It has not been very often these days when I am home alone. We almost always have each other around the house. And though we both enjoy together-alone “me time”, it’s rare that I have evenings all to myself without you being here.
I look at the faint traces of sunlight on the bare blank wall we’ve been promising to decorate with my paintings. It creates patterns of the leaves from the plants outside the window. I felt a little weird, a little empty, a little excited, a little sulky, but above all, a strong sense of space within me and around me, physically and emotionally. It reminds me of my single days, free and wild and spontanious, and of course a little younger. With nostalgia and melancholy, I look back on them and sigh, and tell myself it’s ok. There are a lot of things to do. I gotta enjoy these precious moments dedicated for myself and myself only.

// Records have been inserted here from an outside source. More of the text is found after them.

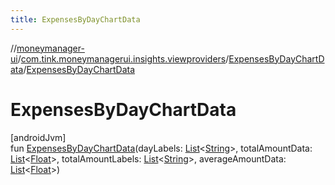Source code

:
 ```yaml
---
title: ExpensesByDayChartData
---
```

//[moneymanager-ui](../../../index.html)/[com.tink.moneymanagerui.insights.viewproviders](../index.html)/[ExpensesByDayChartData](index.html)/[ExpensesByDayChartData](-expenses-by-day-chart-data.html)



# ExpensesByDayChartData



[androidJvm]\
fun [ExpensesByDayChartData](-expenses-by-day-chart-data.html)(dayLabels: [List](https://kotlinlang.org/api/latest/jvm/stdlib/kotlin.collections/-list/index.html)&lt;[String](https://kotlinlang.org/api/latest/jvm/stdlib/kotlin/-string/index.html)&gt;, totalAmountData: [List](https://kotlinlang.org/api/latest/jvm/stdlib/kotlin.collections/-list/index.html)&lt;[Float](https://kotlinlang.org/api/latest/jvm/stdlib/kotlin/-float/index.html)&gt;, totalAmountLabels: [List](https://kotlinlang.org/api/latest/jvm/stdlib/kotlin.collections/-list/index.html)&lt;[String](https://kotlinlang.org/api/latest/jvm/stdlib/kotlin/-string/index.html)&gt;, averageAmountData: [List](https://kotlinlang.org/api/latest/jvm/stdlib/kotlin.collections/-list/index.html)&lt;[Float](https://kotlinlang.org/api/latest/jvm/stdlib/kotlin/-float/index.html)&gt;)




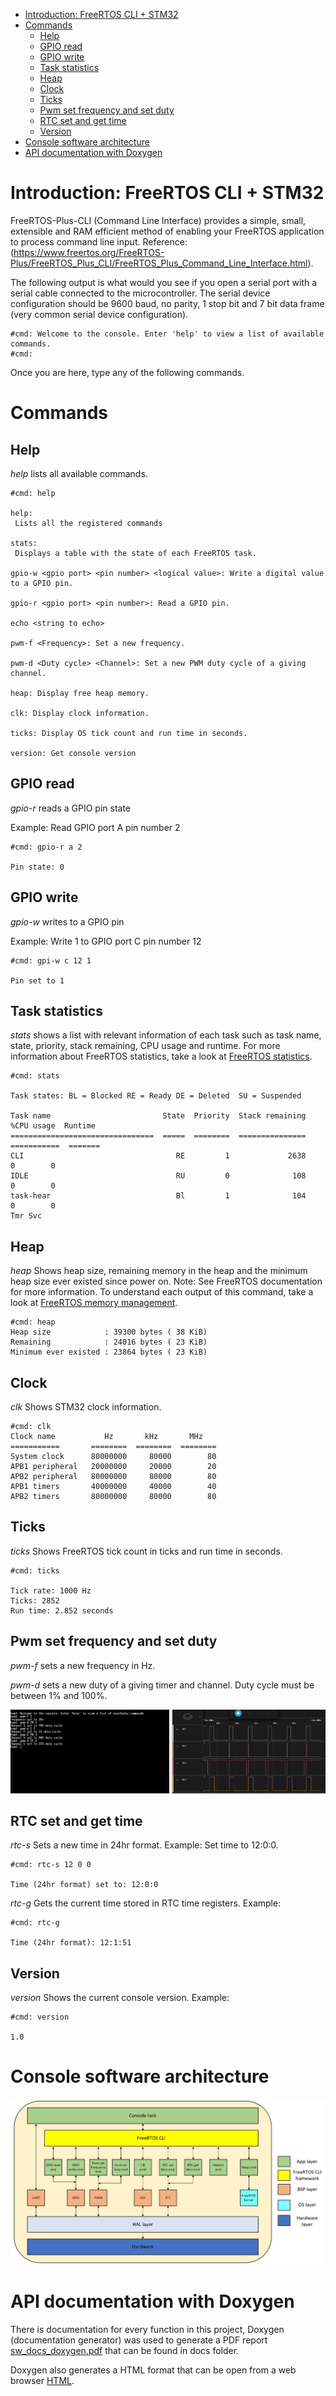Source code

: - [Introduction: FreeRTOS CLI + STM32](#introduction-freertos-cli--stm32)
- [Commands](#commands)
  - [Help](#help)
  - [GPIO read](#gpio-read)
  - [GPIO write](#gpio-write)
  - [Task statistics](#task-statistics)
  - [Heap](#heap)
  - [Clock](#clock)
  - [Ticks](#ticks)
  - [Pwm set frequency and set duty](#pwm-set-frequency-and-set-duty)
  - [RTC set and get time](#rtc-set-and-get-time)
  - [Version](#version)
- [Console software architecture](#console-software-architecture)
- [API documentation with Doxygen](#api-documentation-with-doxygen)

# Introduction: FreeRTOS CLI + STM32
FreeRTOS-Plus-CLI (Command Line Interface) provides a simple, small, extensible and RAM efficient method of enabling your FreeRTOS application to process command line input. Reference: <FreeRTOS CLI>(https://www.freertos.org/FreeRTOS-Plus/FreeRTOS_Plus_CLI/FreeRTOS_Plus_Command_Line_Interface.html).

The following output is what would you see if you open a serial port with a serial cable connected to the microcontroller. The serial device configuration should be  9600 baud, no parity, 1 stop bit and 7 bit data frame (very common serial device configuration).
```
#cmd: Welcome to the console. Enter 'help' to view a list of available commands.
#cmd:
```
Once you are here, type any of the following commands.

# Commands
## Help

*help* lists all available commands.

```
#cmd: help

help:
 Lists all the registered commands

stats:
 Displays a table with the state of each FreeRTOS task.

gpio-w <gpio port> <pin number> <logical value>: Write a digital value to a GPIO pin.

gpio-r <gpio port> <pin number>: Read a GPIO pin.

echo <string to echo>

pwm-f <Frequency>: Set a new frequency.

pwm-d <Duty cycle> <Channel>: Set a new PWM duty cycle of a giving channel.

heap: Display free heap memory.

clk: Display clock information.

ticks: Display OS tick count and run time in seconds.

version: Get console version
```

## GPIO read

*gpio-r* reads a GPIO pin state

Example: Read GPIO port A pin number 2

```
#cmd: gpio-r a 2

Pin state: 0
```

## GPIO write

*gpio-w* writes to a GPIO pin

Example: Write 1 to GPIO port C pin number 12

```
#cmd: gpi-w c 12 1

Pin set to 1
```

## Task statistics

*stats* shows a list with relevant information of each task such as task name,
state, priority, stack remaining, CPU usage and runtime.
For more information about FreeRTOS statistics, take a look at [FreeRTOS statistics](https://www.freertos.org/rtos-run-time-stats.html).

```
#cmd: stats

Task states: BL = Blocked RE = Ready DE = Deleted  SU = Suspended

Task name                         State  Priority  Stack remaining  %CPU usage  Runtime
================================  =====  ========  ===============  ===========  =======
CLI                                  RE         1             2638            0        0
IDLE                                 RU         0              108            0        0
task-hear                            Bl         1              104            0        0
Tmr Svc
```

## Heap

*heap* Shows heap size, remaining memory in the heap and
the minimum heap size ever existed since power on. Note: See FreeRTOS documentation for more information. To understand each output of this command, take a look at [FreeRTOS memory management](https://www.freertos.org/a00111.html).

```
#cmd: heap
Heap size            : 39300 bytes ( 38 KiB)
Remaining            : 24016 bytes ( 23 KiB)
Minimum ever existed : 23864 bytes ( 23 KiB)
```

## Clock

*clk* Shows STM32 clock information.

```
#cmd: clk
Clock name           Hz       kHz       MHz
===========       ========  ========  ========
System clock      80000000     80000        80
APB1 peripheral   20000000     20000        20
APB2 peripheral   80000000     80000        80
APB1 timers       40000000     40000        40
APB2 timers       80000000     80000        80
```

## Ticks

*ticks* Shows FreeRTOS tick count in ticks and run time in
seconds.

```
#cmd: ticks

Tick rate: 1000 Hz
Ticks: 2852
Run time: 2.852 seconds
```

## Pwm set frequency and set duty

*pwm-f* sets a new frequency in Hz.

*pwm-d* sets a new duty of a giving timer and channel. Duty cycle must be between 1% and 100%.

![pwm-f command](/docs/img/pwmCommand.png)

## RTC set and get time

*rtc-s* Sets a new time in 24hr format. Example: Set time to 12:0:0.

```
#cmd: rtc-s 12 0 0

Time (24hr format) set to: 12:0:0
```

*rtc-g* Gets the current time stored in RTC time registers. Example:

```
#cmd: rtc-g

Time (24hr format): 12:1:51
```

## Version

*version* Shows the current console version. Example:
```
#cmd: version

1.0
```

# Console software architecture

![Software architecture](/docs/img/swArchitecture.png)

# API documentation with Doxygen

There is documentation for every function in this project, Doxygen (documentation generator) was used to generate a PDF report [sw_docs_doxygen.pdf](/docs/doxygen/sw_docs_doxygen.pdf) that can be found in docs folder.

Doxygen also generates a HTML format that can be open from a web browser [HTML](/docs/doxygen/html/index.html).
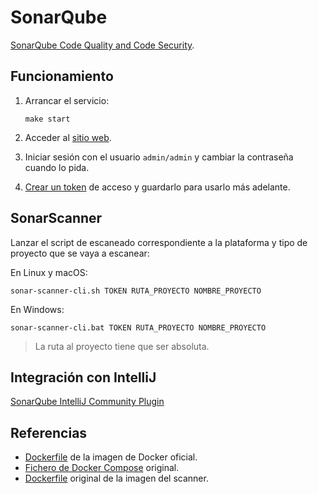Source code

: # SonarQube

[SonarQube Code Quality and Code Security](https://www.sonarsource.com/products/sonarqube/).

## Funcionamiento

1. Arrancar el servicio:

   ```
   make start
   ```

2. Acceder al [sitio web](http://localhost:9000).

3. Iniciar sesión con el usuario `admin/admin` y cambiar la contraseña cuando lo pida.

4. [Crear un token](http://localhost:9000/account/security) de acceso y guardarlo para usarlo más adelante.

## SonarScanner

Lanzar el script de escaneado correspondiente a la plataforma y tipo de proyecto que se vaya a escanear:

En Linux y macOS:

```
sonar-scanner-cli.sh TOKEN RUTA_PROYECTO NOMBRE_PROYECTO
```

En Windows:

```
sonar-scanner-cli.bat TOKEN RUTA_PROYECTO NOMBRE_PROYECTO
```

> La ruta al proyecto tiene que ser absoluta.

## Integración con IntelliJ

[SonarQube IntelliJ Community Plugin](https://github.com/sonar-intellij-plugin/sonar-intellij-plugin)

## Referencias

- [Dockerfile](https://github.com/SonarSource/docker-sonarqube/tree/master/9/community) de la imagen de Docker oficial.
- [Fichero de Docker Compose](https://gist.github.com/Warchant/0d0f0104fe7adf3b310937d2db67b512) original.
- [Dockerfile](https://github.com/SonarSource/sonar-scanner-cli-docker/tree/master/4) original de la imagen del scanner.

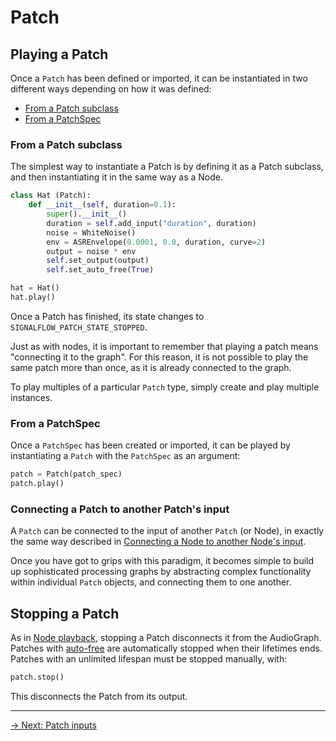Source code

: # Patch

## Playing a Patch

Once a `Patch` has been defined or imported, it can be instantiated in two different ways depending on how it was defined:

 - [From a Patch subclass](#from-a-patch-subclass)
 - [From a PatchSpec](#from-a-patchspec)

### From a Patch subclass

The simplest way to instantiate a Patch is by defining it as a Patch subclass, and then instantiating it in the same way as a Node. 

```python
class Hat (Patch):
    def __init__(self, duration=0.1):
        super().__init__()
        duration = self.add_input("duration", duration)
        noise = WhiteNoise()
        env = ASREnvelope(0.0001, 0.0, duration, curve=2)
        output = noise * env
        self.set_output(output)
        self.set_auto_free(True)

hat = Hat()
hat.play()
```

Once a Patch has finished, its state changes to `SIGNALFLOW_PATCH_STATE_STOPPED`.

Just as with nodes, it is important to remember that playing a patch means "connecting it to the graph". For this reason, it is not possible to play the same patch more than once, as it is already connected to the graph.

To play multiples of a particular `Patch` type, simply create and play multiple instances.

### From a PatchSpec

Once a `PatchSpec` has been created or imported, it can be played by instantiating a `Patch` with the `PatchSpec` as an argument:

```python
patch = Patch(patch_spec)
patch.play()
```

### Connecting a Patch to another Patch's input

A `Patch` can be connected to the input of another `Patch` (or Node), in exactly the same way described in [Connecting a Node to another Node's input](../node/playback#connecting-a-node-to-another-nodes-input).

Once you have got to grips with this paradigm, it becomes simple to build up sophisticated processing graphs by abstracting complex functionality within individual `Patch` objects, and connecting them to one another. 

## Stopping a Patch

As in [Node playback](../node/playback), stopping a Patch disconnects it from the AudioGraph. Patches with [auto-free](auto-free) are automatically stopped when their lifetimes ends. Patches with an unlimited lifespan must be stopped manually, with:

```python
patch.stop()
```

This disconnects the Patch from its output.

---

[→ Next: Patch inputs](inputs)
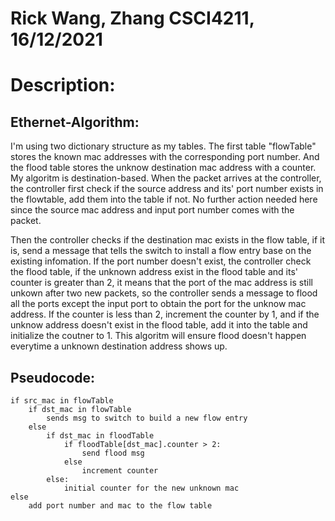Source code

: # Rick Wang, Zhang CSCI4211, 16/12/2021


# Description:
## Ethernet-Algorithm:
I'm using two dictionary structure as my tables. The first table "flowTable" stores the known mac addresses with the corresponding port number. And the flood table stores the unknow destination mac address with a counter. My algoritm is destination-based. When the packet arrives at the controller, the controller first check if the source address and its' port number exists in the flowtable, add them into the table if not. No further action needed here since the source mac address and input port number comes with the packet. 

Then the controller checks if the destination mac exists in the flow table, if it is, send a message that tells the switch to install a flow entry base on the existing infomation. If the port number doesn't exist, the controller check the flood table, if the unknown address exist in the flood table and its' counter is greater than 2, it means that the port of the mac address is still unkown after two new packets, so the controller sends a message to flood all the ports except the input port to obtain the port for the unknow mac address. If the counter is less than 2, increment the counter by 1, and if the unknow address doesn't exist in the flood table, add it into the table and initialize the coutner to 1. This algoritm will ensure flood doesn't happen everytime a unknown destination address shows up.

## Pseudocode:
```
if src_mac in flowTable
    if dst_mac in flowTable    
        sends msg to switch to build a new flow entry          
    else
        if dst_mac in floodTable
            if floodTable[dst_mac].counter > 2:           
                send flood msg
            else
                increment counter      
        else:
            initial counter for the new unknown mac         
else
    add port number and mac to the flow table
```
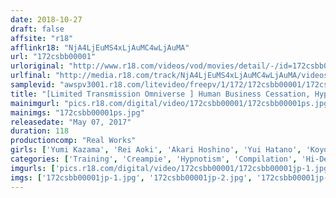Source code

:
 ```yaml
---
date: 2018-10-27
draft: false
affsite: "r18"
afflinkr18: "NjA4LjEuMS4xLjAuMC4wLjAuMA"
url: "172csbb00001"
urloriginal: "http://www.r18.com/videos/vod/movies/detail/-/id=172csbb00001"
urlfinal: "http://media.r18.com/track/NjA4LjEuMS4xLjAuMC4wLjAuMA/videos/vod/movies/detail/-/id=172csbb00001"
samplevid: "awspv3001.r18.com/litevideo/freepv/1/172/172csbb00001/172csbb00001_dmb_w.mp4"
title: "[Limited Transmission Omniverse ] Human Business Cessation, Hypnotism and S&M Digest Version"
mainimgurl: "pics.r18.com/digital/video/172csbb00001/172csbb00001ps.jpg"
mainimgs: "172csbb00001ps.jpg"
releasedate: "May 07, 2017"
duration: 118
productioncomp: "Real Works"
girls: ['Yumi Kazama', 'Rei Aoki', 'Akari Hoshino', 'Yui Hatano', 'Koyomi Fukihira', 'Nanami Hirose']
categories: ['Training', 'Creampie', 'Hypnotism', 'Compilation', 'Hi-Def']
imgurls: ['pics.r18.com/digital/video/172csbb00001/172csbb00001jp-1.jpg', 'pics.r18.com/digital/video/172csbb00001/172csbb00001jp-2.jpg', 'pics.r18.com/digital/video/172csbb00001/172csbb00001jp-3.jpg', 'pics.r18.com/digital/video/172csbb00001/172csbb00001jp-4.jpg', 'pics.r18.com/digital/video/172csbb00001/172csbb00001jp-5.jpg', 'pics.r18.com/digital/video/172csbb00001/172csbb00001jp-6.jpg', 'pics.r18.com/digital/video/172csbb00001/172csbb00001jp-7.jpg', 'pics.r18.com/digital/video/172csbb00001/172csbb00001jp-8.jpg', 'pics.r18.com/digital/video/172csbb00001/172csbb00001jp-9.jpg', 'pics.r18.com/digital/video/172csbb00001/172csbb00001jp-10.jpg', 'pics.r18.com/digital/video/172csbb00001/172csbb00001jp-11.jpg', 'pics.r18.com/digital/video/172csbb00001/172csbb00001jp-12.jpg', 'pics.r18.com/digital/video/172csbb00001/172csbb00001jp-13.jpg', 'pics.r18.com/digital/video/172csbb00001/172csbb00001jp-14.jpg', 'pics.r18.com/digital/video/172csbb00001/172csbb00001jp-15.jpg', 'pics.r18.com/digital/video/172csbb00001/172csbb00001jp-16.jpg', 'pics.r18.com/digital/video/172csbb00001/172csbb00001jp-17.jpg', 'pics.r18.com/digital/video/172csbb00001/172csbb00001jp-18.jpg', 'pics.r18.com/digital/video/172csbb00001/172csbb00001jp-19.jpg', 'pics.r18.com/digital/video/172csbb00001/172csbb00001jp-20.jpg']
imgs: ['172csbb00001jp-1.jpg', '172csbb00001jp-2.jpg', '172csbb00001jp-3.jpg', '172csbb00001jp-4.jpg', '172csbb00001jp-5.jpg', '172csbb00001jp-6.jpg', '172csbb00001jp-7.jpg', '172csbb00001jp-8.jpg', '172csbb00001jp-9.jpg', '172csbb00001jp-10.jpg', '172csbb00001jp-11.jpg', '172csbb00001jp-12.jpg', '172csbb00001jp-13.jpg', '172csbb00001jp-14.jpg', '172csbb00001jp-15.jpg', '172csbb00001jp-16.jpg', '172csbb00001jp-17.jpg', '172csbb00001jp-18.jpg', '172csbb00001jp-19.jpg', '172csbb00001jp-20.jpg']
---
```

I have my tea ceremony as usual, and meditation and yoga. I finally succeed the headstand pose! I have dinner and wash and paint, as always, but all alone. I watched “In this corner of the world” too and it’s so cute I wanna grab your hand and make you watch this scene and that to show you how much Suzu resembles me. But you’re not around to see it. The house suddenly seems so big. Has it always like this yet I’ve failed to notice? I light up a candle and pour a few drops of Lavender and Bitter Orange on the oil diffuser to fill up the space. The clock is ticking. I’m glad you’re having a good time but at the same time I wished you were here. Just the sight of you will make me feel safe and secure.